Doug and Kris put millions of dollars into the creation of national parks, the preservation of wildlife, and the rewilding of almost-extinct animals so that the flora and fauna could have a chance at restoration. In total they bought and salvaged over two million acres of land.

“If I had another lifetime, then I would put it 100 percent into farming”, said Doug in Patagon Journal. “If agriculture can’t be turned around there is no hope. It has the biggest impact on the landscapes, water and climate. We need a whole new model of agriculture and food production.”

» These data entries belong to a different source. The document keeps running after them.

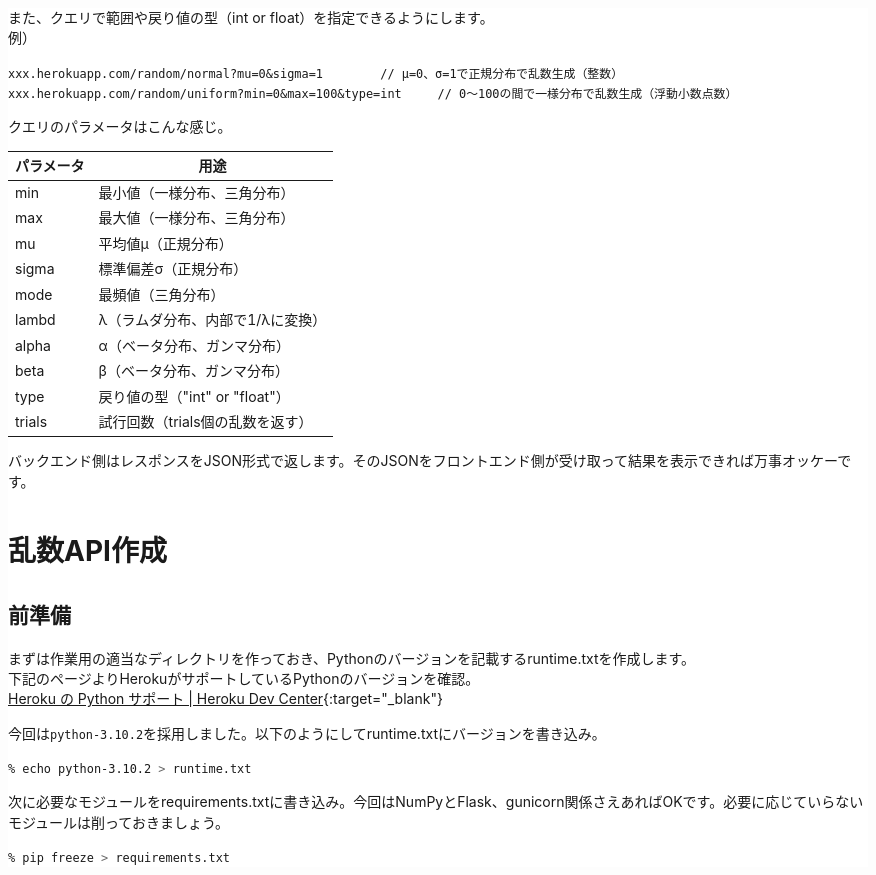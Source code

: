 また、クエリで範囲や戻り値の型（int or float）を指定できるようにします。  
例）

```
xxx.herokuapp.com/random/normal?mu=0&sigma=1		// μ=0、σ=1で正規分布で乱数生成（整数）
xxx.herokuapp.com/random/uniform?min=0&max=100&type=int		// 0〜100の間で一様分布で乱数生成（浮動小数点数）
```


クエリのパラメータはこんな感じ。  

| パラメータ | 用途                             |
| ---------- | -------------------------------- |
| min        | 最小値（一様分布、三角分布）     |
| max        | 最大値（一様分布、三角分布）     |
| mu         | 平均値μ（正規分布）              |
| sigma      | 標準偏差σ（正規分布）            |
| mode       | 最頻値（三角分布）               |
| lambd      | λ（ラムダ分布、内部で1/λに変換） |
| alpha      | α（ベータ分布、ガンマ分布）      |
| beta       | β（ベータ分布、ガンマ分布）      |
| type       | 戻り値の型（"int" or "float"）   |
| trials     | 試行回数（trials個の乱数を返す） |

  

バックエンド側はレスポンスをJSON形式で返します。そのJSONをフロントエンド側が受け取って結果を表示できれば万事オッケーです。

# 乱数API作成

## 前準備

まずは作業用の適当なディレクトリを作っておき、Pythonのバージョンを記載するruntime.txtを作成します。  
下記のページよりHerokuがサポートしているPythonのバージョンを確認。  
[Heroku の Python サポート \| Heroku Dev Center](https://devcenter.heroku.com/ja/articles/python-support){:target="_blank"}  

今回は``python-3.10.2``を採用しました。以下のようにしてruntime.txtにバージョンを書き込み。  

```zsh
% echo python-3.10.2 > runtime.txt
```


次に必要なモジュールをrequirements.txtに書き込み。今回はNumPyとFlask、gunicorn関係さえあればOKです。必要に応じていらないモジュールは削っておきましょう。  

```zsh
% pip freeze > requirements.txt
```

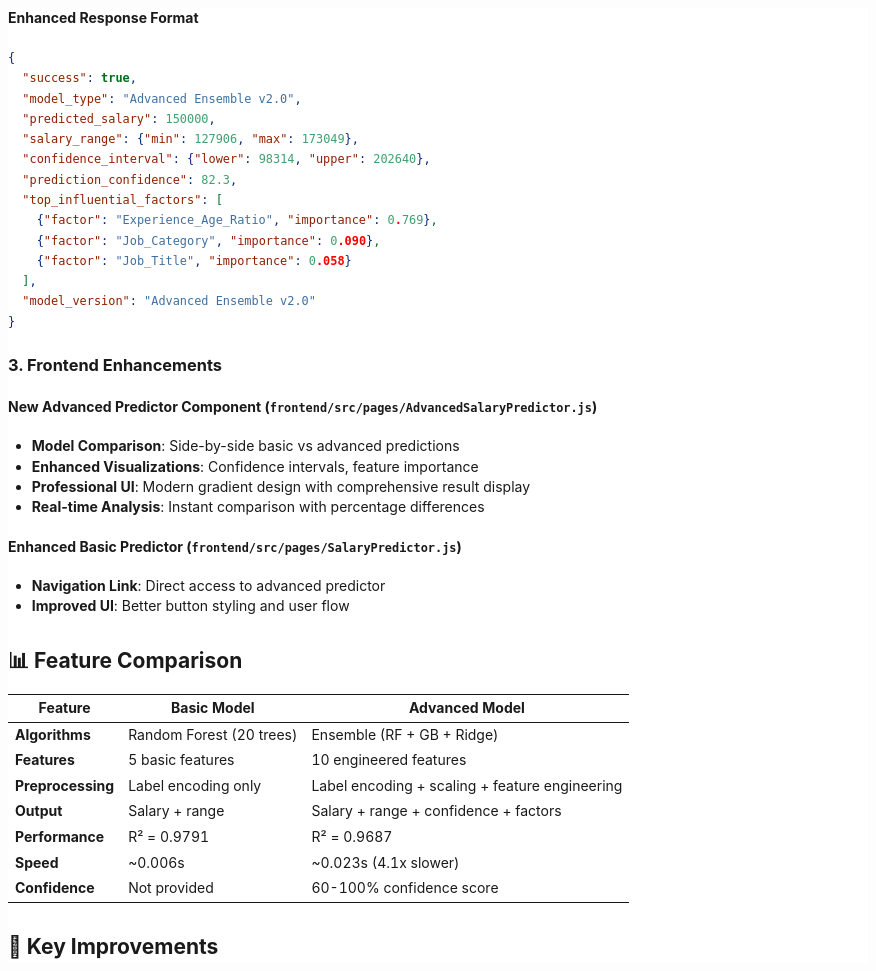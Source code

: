 #### **Enhanced Response Format**
```json
{
  "success": true,
  "model_type": "Advanced Ensemble v2.0",
  "predicted_salary": 150000,
  "salary_range": {"min": 127906, "max": 173049},
  "confidence_interval": {"lower": 98314, "upper": 202640},
  "prediction_confidence": 82.3,
  "top_influential_factors": [
    {"factor": "Experience_Age_Ratio", "importance": 0.769},
    {"factor": "Job_Category", "importance": 0.090},
    {"factor": "Job_Title", "importance": 0.058}
  ],
  "model_version": "Advanced Ensemble v2.0"
}
```

### 3. Frontend Enhancements

#### **New Advanced Predictor Component** (`frontend/src/pages/AdvancedSalaryPredictor.js`)
- **Model Comparison**: Side-by-side basic vs advanced predictions
- **Enhanced Visualizations**: Confidence intervals, feature importance
- **Professional UI**: Modern gradient design with comprehensive result display
- **Real-time Analysis**: Instant comparison with percentage differences

#### **Enhanced Basic Predictor** (`frontend/src/pages/SalaryPredictor.js`)
- **Navigation Link**: Direct access to advanced predictor
- **Improved UI**: Better button styling and user flow

## 📊 Feature Comparison

| Feature | Basic Model | Advanced Model |
|---------|-------------|----------------|
| **Algorithms** | Random Forest (20 trees) | Ensemble (RF + GB + Ridge) |
| **Features** | 5 basic features | 10 engineered features |
| **Preprocessing** | Label encoding only | Label encoding + scaling + feature engineering |
| **Output** | Salary + range | Salary + range + confidence + factors |
| **Performance** | R² = 0.9791 | R² = 0.9687 |
| **Speed** | ~0.006s | ~0.023s (4.1x slower) |
| **Confidence** | Not provided | 60-100% confidence score |

## 🎯 Key Improvements
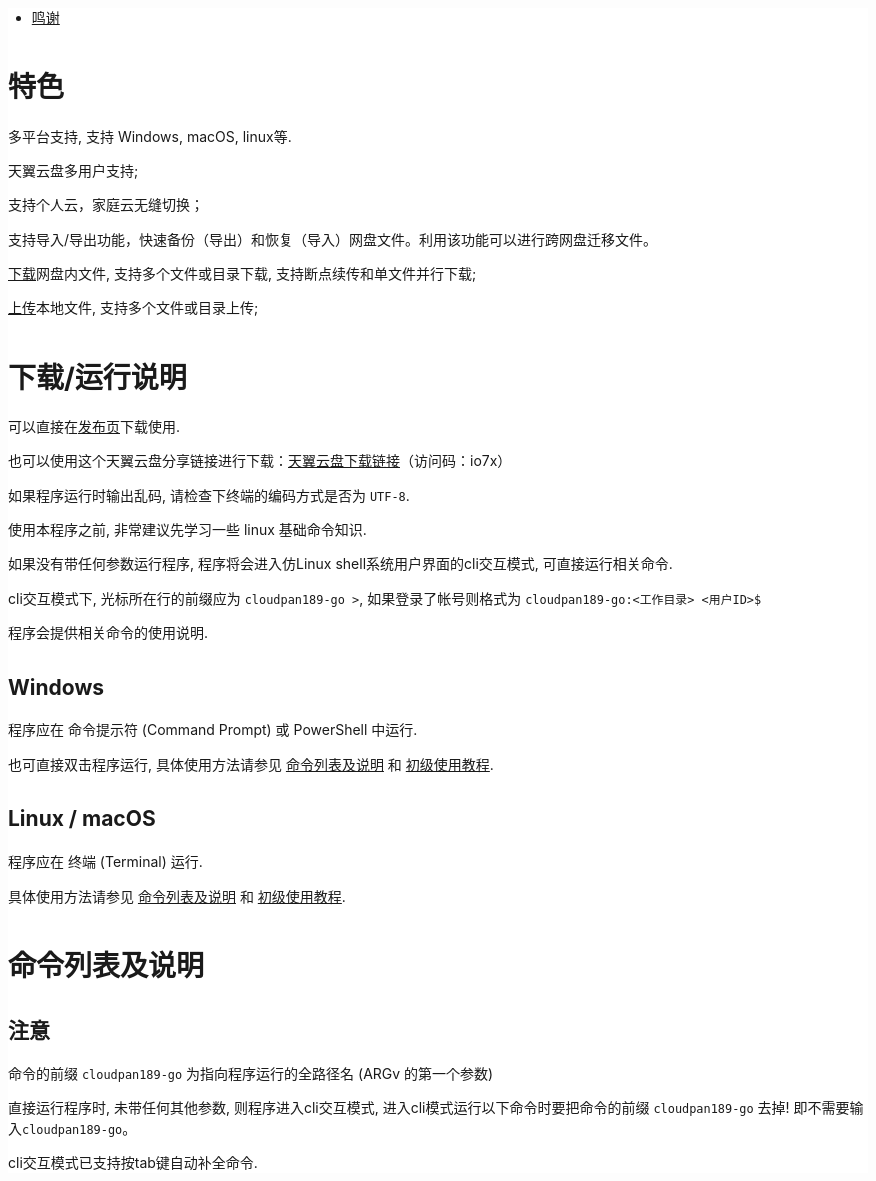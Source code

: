 - [鸣谢](#鸣谢)


# 特色
多平台支持, 支持 Windows, macOS, linux等.

天翼云盘多用户支持;

支持个人云，家庭云无缝切换；

支持导入/导出功能，快速备份（导出）和恢复（导入）网盘文件。利用该功能可以进行跨网盘迁移文件。

[下载](#下载文件目录)网盘内文件, 支持多个文件或目录下载, 支持断点续传和单文件并行下载;

[上传](#上传文件目录)本地文件, 支持多个文件或目录上传;



# 下载/运行说明

可以直接在[发布页](https://github.com/tickstep/cloudpan189-go/releases)下载使用.

也可以使用这个天翼云盘分享链接进行下载：[天翼云盘下载链接](https://cloud.189.cn/t/RzUNre7nq2Uf)（访问码：io7x）

如果程序运行时输出乱码, 请检查下终端的编码方式是否为 `UTF-8`.

使用本程序之前, 非常建议先学习一些 linux 基础命令知识.

如果没有带任何参数运行程序, 程序将会进入仿Linux shell系统用户界面的cli交互模式, 可直接运行相关命令.

cli交互模式下, 光标所在行的前缀应为 `cloudpan189-go >`, 如果登录了帐号则格式为 `cloudpan189-go:<工作目录> <用户ID>$ `

程序会提供相关命令的使用说明.

## Windows

程序应在 命令提示符 (Command Prompt) 或 PowerShell 中运行.

也可直接双击程序运行, 具体使用方法请参见 [命令列表及说明](#命令列表及说明) 和 [初级使用教程](#初级使用教程).

## Linux / macOS

程序应在 终端 (Terminal) 运行.

具体使用方法请参见 [命令列表及说明](#命令列表及说明) 和 [初级使用教程](#初级使用教程).


# 命令列表及说明

## 注意

命令的前缀 `cloudpan189-go` 为指向程序运行的全路径名 (ARGv 的第一个参数)

直接运行程序时, 未带任何其他参数, 则程序进入cli交互模式, 进入cli模式运行以下命令时要把命令的前缀 `cloudpan189-go` 去掉! 即不需要输入`cloudpan189-go`。

cli交互模式已支持按tab键自动补全命令.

In 2015, he set out on what was supposed to be an easy enough kayaking trip with Yvon and some other adventurers. They were headed out on the Lago General Carrera, the second largest lake in South America that’s known for unpredictable and volatile weather changes. Suddenly ravaged by unpredictable winds, huge waves overturned Doug’s kayak, plunging him into freezing cold water that could send you into hypothermia within 30 minutes. Clinging to the back of his friend’s kayak as they tried ferociously to paddle Doug to safety, Doug remained in the water for an hour and a half. Even when he was pronounced dead at the hospital, all those who knew him found it hard to believe that this giant of a human had succumbed to the elements.
“I think for conservation to happen at any kind of scale in this complicated modern world, you need some kind of extremist. Doug is in the category of Steve Jobs, Bill Gates, and Henry Ford.”
– William Ginn, former executive vice president at The Nature Conservancy.

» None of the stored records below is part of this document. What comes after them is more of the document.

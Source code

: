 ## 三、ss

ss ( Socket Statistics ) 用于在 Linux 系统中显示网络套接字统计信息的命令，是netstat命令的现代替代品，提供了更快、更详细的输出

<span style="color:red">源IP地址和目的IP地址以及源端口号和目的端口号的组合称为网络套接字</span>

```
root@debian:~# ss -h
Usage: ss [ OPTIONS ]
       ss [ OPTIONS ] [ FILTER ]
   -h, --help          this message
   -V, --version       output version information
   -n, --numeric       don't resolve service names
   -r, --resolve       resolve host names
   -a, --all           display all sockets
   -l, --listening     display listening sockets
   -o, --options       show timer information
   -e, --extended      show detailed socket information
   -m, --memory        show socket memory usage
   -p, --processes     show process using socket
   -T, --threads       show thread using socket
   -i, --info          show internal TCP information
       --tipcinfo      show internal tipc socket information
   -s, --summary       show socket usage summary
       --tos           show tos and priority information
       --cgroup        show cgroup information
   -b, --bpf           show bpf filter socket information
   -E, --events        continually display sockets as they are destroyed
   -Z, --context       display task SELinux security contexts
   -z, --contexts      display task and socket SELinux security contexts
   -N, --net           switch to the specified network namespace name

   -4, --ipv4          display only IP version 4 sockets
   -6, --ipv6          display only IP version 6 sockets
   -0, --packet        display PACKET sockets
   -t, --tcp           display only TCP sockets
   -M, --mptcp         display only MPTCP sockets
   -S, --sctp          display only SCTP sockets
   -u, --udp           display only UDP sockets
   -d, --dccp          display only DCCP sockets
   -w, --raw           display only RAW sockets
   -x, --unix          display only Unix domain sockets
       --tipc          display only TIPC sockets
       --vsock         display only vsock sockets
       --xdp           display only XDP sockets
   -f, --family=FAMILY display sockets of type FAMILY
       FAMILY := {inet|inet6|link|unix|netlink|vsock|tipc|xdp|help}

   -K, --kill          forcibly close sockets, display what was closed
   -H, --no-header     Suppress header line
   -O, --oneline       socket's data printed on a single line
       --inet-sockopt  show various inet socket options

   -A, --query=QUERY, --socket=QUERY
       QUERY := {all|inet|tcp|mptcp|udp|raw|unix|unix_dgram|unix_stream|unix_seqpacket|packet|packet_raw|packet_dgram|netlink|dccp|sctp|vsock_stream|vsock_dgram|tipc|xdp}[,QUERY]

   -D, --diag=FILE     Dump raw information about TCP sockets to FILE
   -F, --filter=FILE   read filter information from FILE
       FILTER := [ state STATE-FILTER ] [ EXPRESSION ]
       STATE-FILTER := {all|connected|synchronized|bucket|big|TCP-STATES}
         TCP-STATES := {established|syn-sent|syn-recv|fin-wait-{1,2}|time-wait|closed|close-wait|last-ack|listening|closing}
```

You could say that Doug went right and Yvon went left when it came to their respective careers, and yet ultimately they were fighting for the same goal: preservation of the wild. People responded to this the same way they responded to Doug’s little climbing gear shop in San Francisco — they respected the honesty. Something about the attitude of these two friends made people realise they might just be in it for more than the money. It was inspiring. From young hotshot climbers to businessmen and conservationists, the pact Doug and Yvon made in the cave never wavered: Damn the man. Stay in control of your own ideas. And remember that good business is akin to the natural world.

Both their stories prove that when it comes to your relationship with climbing — how you make your gear matters. Why you make it matters. What you do with success, if it comes, matters. Their lifelong ethos helps us consider the kind of relationship we want to have with the places that inspire us every time we head out into the wild. That’s a philosophy the carry world could use more of.